My neighbors had an igloo dog house with some straw and a husky mix bitch tethered in the yard. She had puppies in January out there. I live in NE Ohio, and January can be -10 degrees F. In the day time. But they never brought the puppies in. The puppies survived until they were about six months old and two were slaughtered in the road one morning before I went to work. I took one of them and kept it until it was neutered and had its shots. I am not sure what happened to the fourth. But all puppies survived the winter.
The way I know that they had no bottom on that dog house was that one day in February, the wind picked it up and sent it over the drink (I have a ravine and a river out behind my house). I saw the bitch and pups with no shelter and went to look at what happened. I climbed down the ravine and hit some mud and was going into the river when I grabbed a tree and hang on for hours. No one would have found me out there. I live alone and my folks wouldn't have known I was missing or where I may have gone for at least a day. Finally I got the attention of the Amish neighbor working in his timber. I got my dogs to bark and that got his dog to bark, and I tried to make him hear me. Finally he did look over the ravine and went and got a rope. I climbed out. He asked if I wanted the dog house, and I told him yeah, he climbed down and got it.

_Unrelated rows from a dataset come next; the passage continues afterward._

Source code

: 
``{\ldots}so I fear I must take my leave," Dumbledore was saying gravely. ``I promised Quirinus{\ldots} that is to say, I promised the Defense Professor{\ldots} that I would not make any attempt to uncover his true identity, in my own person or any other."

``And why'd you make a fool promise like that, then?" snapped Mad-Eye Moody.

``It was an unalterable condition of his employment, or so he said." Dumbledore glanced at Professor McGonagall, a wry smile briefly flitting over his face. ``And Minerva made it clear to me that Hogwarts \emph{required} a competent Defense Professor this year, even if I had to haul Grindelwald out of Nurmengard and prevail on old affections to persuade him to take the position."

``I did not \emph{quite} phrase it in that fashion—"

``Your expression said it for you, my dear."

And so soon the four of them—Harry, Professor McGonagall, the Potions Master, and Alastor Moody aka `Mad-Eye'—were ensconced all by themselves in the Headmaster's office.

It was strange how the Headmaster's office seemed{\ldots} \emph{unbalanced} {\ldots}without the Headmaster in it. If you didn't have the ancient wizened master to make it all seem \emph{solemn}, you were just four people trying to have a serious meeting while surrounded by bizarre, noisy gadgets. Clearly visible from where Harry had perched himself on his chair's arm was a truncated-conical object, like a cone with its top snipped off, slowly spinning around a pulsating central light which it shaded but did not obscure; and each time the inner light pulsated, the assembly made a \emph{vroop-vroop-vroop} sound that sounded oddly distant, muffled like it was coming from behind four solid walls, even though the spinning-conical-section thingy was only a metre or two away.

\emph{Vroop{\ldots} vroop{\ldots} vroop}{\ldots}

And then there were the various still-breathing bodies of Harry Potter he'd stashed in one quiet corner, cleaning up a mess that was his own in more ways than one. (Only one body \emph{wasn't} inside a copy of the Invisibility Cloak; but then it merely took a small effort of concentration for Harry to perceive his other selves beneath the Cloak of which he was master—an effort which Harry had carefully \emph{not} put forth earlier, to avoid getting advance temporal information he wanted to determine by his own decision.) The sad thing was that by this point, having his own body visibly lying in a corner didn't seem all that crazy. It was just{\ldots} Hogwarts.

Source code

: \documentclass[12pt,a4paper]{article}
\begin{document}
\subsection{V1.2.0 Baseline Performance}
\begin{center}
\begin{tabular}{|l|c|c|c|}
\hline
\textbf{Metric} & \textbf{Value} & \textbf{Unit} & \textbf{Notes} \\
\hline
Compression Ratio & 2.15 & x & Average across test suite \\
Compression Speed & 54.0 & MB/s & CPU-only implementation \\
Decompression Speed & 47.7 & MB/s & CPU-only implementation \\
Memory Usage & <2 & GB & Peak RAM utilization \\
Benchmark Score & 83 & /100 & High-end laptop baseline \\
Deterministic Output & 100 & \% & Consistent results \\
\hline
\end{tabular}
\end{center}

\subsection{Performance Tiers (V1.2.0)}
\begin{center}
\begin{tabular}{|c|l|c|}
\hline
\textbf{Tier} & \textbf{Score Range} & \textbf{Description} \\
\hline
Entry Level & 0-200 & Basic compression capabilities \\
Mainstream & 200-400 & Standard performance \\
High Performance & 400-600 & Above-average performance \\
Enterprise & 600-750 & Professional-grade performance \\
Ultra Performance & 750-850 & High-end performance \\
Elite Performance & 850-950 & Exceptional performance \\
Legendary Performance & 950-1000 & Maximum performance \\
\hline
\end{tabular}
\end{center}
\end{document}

Another February, many, many years ago, I went down into the drink and my boy, Frodo crossed the icy river to the other side. He did not want to cross back when I called him. Arwen was just a puppy. Finally I ordered him to come and he did and fell through the ice, and I went into the river after him. It was bloody cold. I could have been killed. But I ordered that dog to come and I wasn't going to let him die for obeying me. At the very end, after I got Frodo out, Arwen went in, and I scooped her out. When we climbed out of the drink I kenneled Arwen and Frodo and went and changed my clothes first. Then I took care of Frodo because he was in the icy river longest. Then I took care of the six-eight month old puppy. Well that was stupid. We were in the house a few hours later and she got up to come over to me, and her back legs just didn't work. I rushed her to the vet and explained, and they said, being a puppy, she did not have the layer of fat, and she got a little hypothermia. She was fine. But it scared the daylights out of me.
With a properly sized dog house (not too big) and some straw, I don't think it gets cold enough in Ohio to be dangerous to GSDs. Mine were out at -27 degrees F, and they were fine. And that was the coldest I have ever seen it here. We might see -10 degrees. PA is right next door, and I live near the lake so close to the most northerly part of PA. The dog is barking because he is outside alone when his pack is inside. He's lonely, or bored. We can make laws about tethering and even about putting a dog in under certain weather conditions (which I believe is absolutely wrong and I will explain), but we don't make laws against dogs being bored or lonely. A noise ordinance if you are with a city limits is probably as good as you can do.
As for requiring dogs to be inside under certain temperatures: A GR is a hunting dog. If you do not acclimate a hunting dog to weather, than how can you hunt with it? So we condemn a dog whose breeding is hunting to being a couch potato and never be used for what it was bred for because as humans we would be uncomfortable outside.
Oh yeah, last story I told more than once. I took Babsy to work with me every day for over a year. One day I had put her up in the back of my explorer while I ran back inside the building to do something. It was 50 degrees out, so I did not want her to get hot in an enclosed vehicle, so I had the windows half-down and the back of the explorer up.
Cops stopped and they were going to arrest me because 50 degrees is too cold for a GSD in a crate in the back of an Explorer. What a bunch of weenies. There were two of them, young men, they had no clue at all. She was better than fine. The lady cop, who worked at our building supplementing her pay when we had events, who was about ready to retire, came out and calmed them down and assured them the dog was fine, and I take great care of her. Until some fool suggests taking your dog away for some tom-foolery, you don't know how affected that suggestion can make you. 50 degrees, too cold! How do wolves survive in Alaska, Canada, Greenland, Norther Europe, Siberia, Russia? How do humans survive without instincts? Especially when too many do not have the brains they were born with.